VITAL WORKS RECONSIDERED, #39

By Stanley T. Grip Jr. | December 2014
Stanley T. Grip Jr. is the marketing manager of a sensor instrumentation firm in Northampton, Massachusetts.

Ed. Note: In this installment of our Vital Works series, we once again shift gears in order to focus on a motion picture. The film medium has proven to be an enduring art form, and certain motion pictures have legitimately attained the status of “classics” — not necessarily due to their age but to the excellence they achieved in writing, acting, and directing. A select number of these classics have something significant to say to us in our time and are thus worthy of a fresh retrospective. In the following article, Stanley T. Grip Jr. looks at why Fail-Safe (1964) is so deserving. Many readers will no doubt be familiar with its similarly plotted contemporary, Stanley Kubrick’s Dr.

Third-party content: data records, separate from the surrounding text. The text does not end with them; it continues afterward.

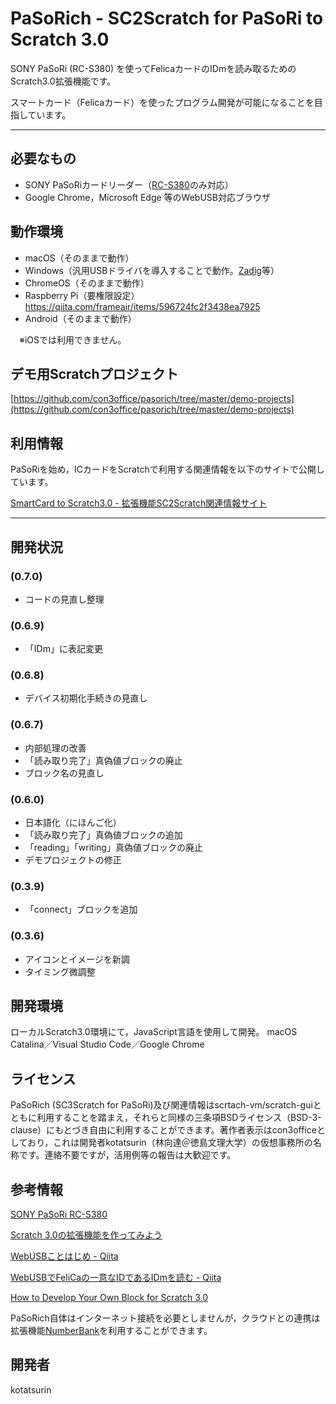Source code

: # PaSoRich - SC2Scratch for PaSoRi to Scratch 3.0
SONY PaSoRi (RC-S380) を使ってFelicaカードのIDmを読み取るためのScratch3.0拡張機能です。

スマートカード（Felicaカード）を使ったプログラム開発が可能になることを目指しています。

---

## 必要なもの
- SONY PaSoRiカードリーダー（[RC-S380](https://www.sony.co.jp/Products/felica/consumer/products/RC-S380.html)のみ対応）
- Google Chrome，Microsoft Edge 等のWebUSB対応ブラウザ

## 動作環境
- macOS（そのままで動作）
- Windows（汎用USBドライバを導入することで動作。[Zadig](https://zadig.akeo.ie)等）
- ChromeOS（そのままで動作）
- Raspberry Pi（要権限設定） https://qiita.com/frameair/items/596724fc2f3438ea7925
- Android（そのままで動作）

　※iOSでは利用できません。

## デモ用Scratchプロジェクト
[https://github.com/con3office/pasorich/tree/master/demo-projects](https://github.com/con3office/pasorich/tree/master/demo-projects)

## 利用情報
PaSoRiを始め，ICカードをScratchで利用する関連情報を以下のサイトで公開しています。

[SmartCard to Scratch3.0 - 拡張機能SC2Scratch関連情報サイト](https://con3.com/sc2scratch/)


---

## 開発状況
### (0.7.0)
- コードの見直し整理

### (0.6.9)
- 「IDm」に表記変更

### (0.6.8)
- デバイス初期化手続きの見直し

### (0.6.7)
- 内部処理の改善
- 「読み取り完了」真偽値ブロックの廃止
- ブロック名の見直し

### (0.6.0)
- 日本語化（にほんご化）
- 「読み取り完了」真偽値ブロックの追加
- 「reading」「writing」真偽値ブロックの廃止
- デモプロジェクトの修正

### (0.3.9)
- 「connect」ブロックを追加

### (0.3.6)
- アイコンとイメージを新調
- タイミング微調整


## 開発環境
ローカルScratch3.0環境にて，JavaScript言語を使用して開発。
macOS Catalina／Visual Studio Code／Google Chrome

## ライセンス
PaSoRich (SC3Scratch for PaSoRi)及び関連情報はscrtach-vm/scratch-guiとともに利用することを踏まえ，それらと同様の三条項BSDライセンス（BSD-3-clause）にもとづき自由に利用することができます。著作者表示はcon3officeとしており，これは開発者kotatsurin（林向達＠徳島文理大学）の仮想事務所の名称です。連絡不要ですが，活用例等の報告は大歓迎です。

## 参考情報

[SONY PaSoRi RC-S380](https://www.sony.co.jp/Products/felica/consumer/products/RC-S380.html)

[Scratch 3.0の拡張機能を作ってみよう](https://ja.scratch-wiki.info/wiki/Scratch_3.0の拡張機能を作ってみよう)

[WebUSBことはじめ - Qiita](https://qiita.com/Aruneko/items/aebb75feca5bed12fe32)

[WebUSBでFeliCaの一意なIDであるIDmを読む - Qiita](https://qiita.com/saturday06/items/333fcdf5b3b8030c9b05)

[How to Develop Your Own Block for Scratch 3.0](https://medium.com/@hiroyuki.osaki/how-to-develop-your-own-block-for-scratch-3-0-1b5892026421)

PaSoRich自体はインターネット接続を必要としませんが，クラウドとの連携は拡張機能[NumberBank](https://con3.com/numberbank/)を利用することができます。

## 開発者
kotatsurin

Strangelove. As a result of the release of Kubrick’s film only a few months earlier, commercial success eluded Fail-Safe; but the author argues that the drama and thematic content of the latter film mark the work as exemplary, and continue to compel the attention of contemporary viewers.

 

Fail-Safe. Directed by Sidney Lumet. Screenplay by Walter Bernstein.

There was once a time when the phrase “adult film” implied cinematic content worthy of consideration, and conveyed to the viewer something more than gratuitous content. It was a time when artful filmmakers could portray the great themes of drama and tragedy with a few black-and-white close-ups, and could definitively describe even the most unspeakable violence by implication rather than depiction. In those days, for example, a good adult movie could revisit the timeless theme of human hubris, and do so without a single frame of on-screen gore, f-bomb dialog, or overt eroticism. For a younger generation immersed in the crapulent sensory overload that constitutes contemporary American culture, such assertions may strain credulity; but as one who is well and truly embarked on his seventh decade of drawing breath, I can testify that it was once so.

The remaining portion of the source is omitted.